■ **Recorded information**:
------------------------------------------------
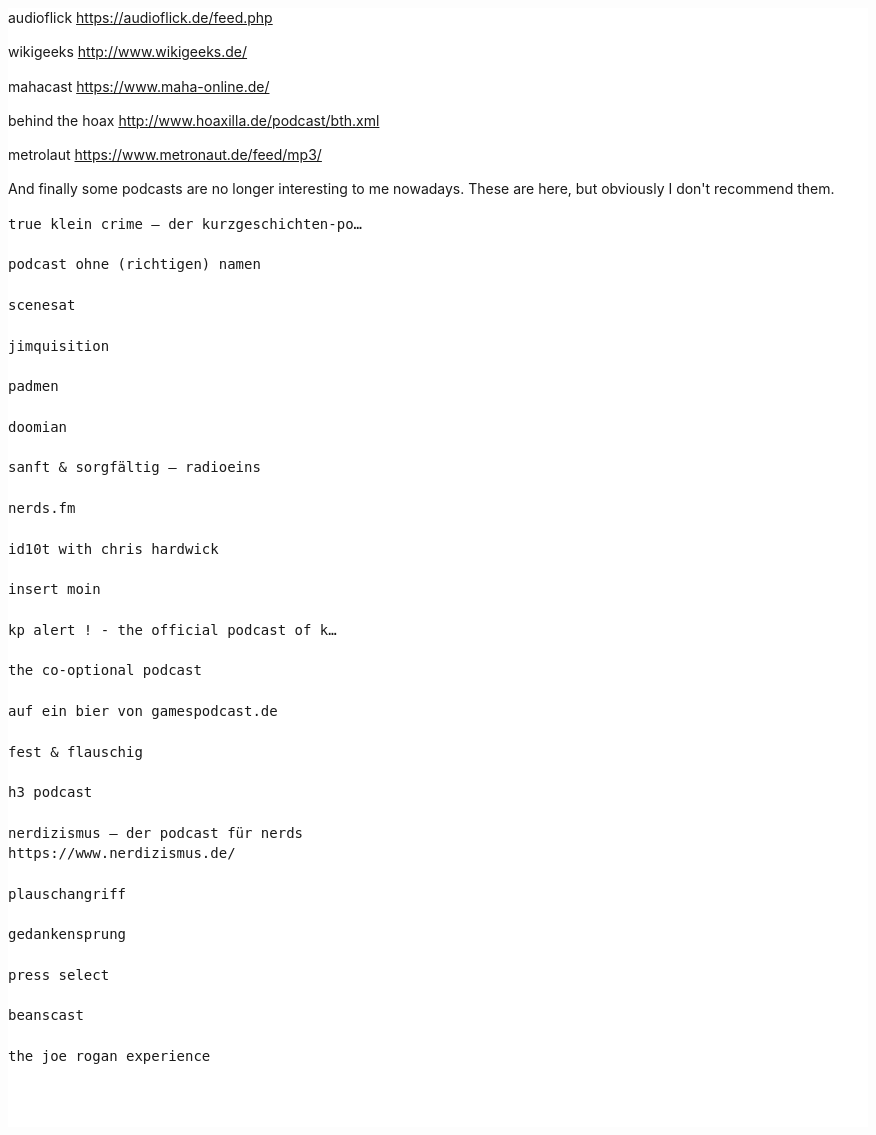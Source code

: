 audioflick
https://audioflick.de/feed.php

wikigeeks
http://www.wikigeeks.de/

mahacast
https://www.maha-online.de/

behind the hoax
http://www.hoaxilla.de/podcast/bth.xml

metrolaut
https://www.metronaut.de/feed/mp3/
</pre>

And finally some podcasts are no longer interesting to me nowadays.
These are here, but obviously I don't recommend them.

<pre>
true klein crime – der kurzgeschichten-po…

podcast ohne (richtigen) namen

scenesat

jimquisition

padmen

doomian

sanft & sorgfältig – radioeins

nerds.fm

id10t with chris hardwick

insert moin

kp alert ! - the official podcast of k…

the co-optional podcast

auf ein bier von gamespodcast.de

fest & flauschig

h3 podcast

nerdizismus – der podcast für nerds
https://www.nerdizismus.de/

plauschangriff

gedankensprung

press select

beanscast

the joe rogan experience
------------------------------------------------
For this exercise, please reproduce the records above exactly and drop the images.

■ **Result**:
Source code

: audioflick
https://audioflick.de/feed.php

wikigeeks
http://www.wikigeeks.de/

mahacast
https://www.maha-online.de/

behind the hoax
http://www.hoaxilla.de/podcast/bth.xml

metrolaut
https://www.metronaut.de/feed/mp3/
</pre>

And finally some podcasts are no longer interesting to me nowadays.
These are here, but obviously I don't recommend them.

<pre>
true klein crime – der kurzgeschichten-po…

podcast ohne (richtigen) namen

scenesat

jimquisition

padmen

doomian

sanft & sorgfältig – radioeins

nerds.fm

id10t with chris hardwick

insert moin

kp alert ! - the official podcast of k…

the co-optional podcast

auf ein bier von gamespodcast.de

fest & flauschig

h3 podcast

nerdizismus – der podcast für nerds
https://www.nerdizismus.de/

plauschangriff

gedankensprung

press select

beanscast

the joe rogan experience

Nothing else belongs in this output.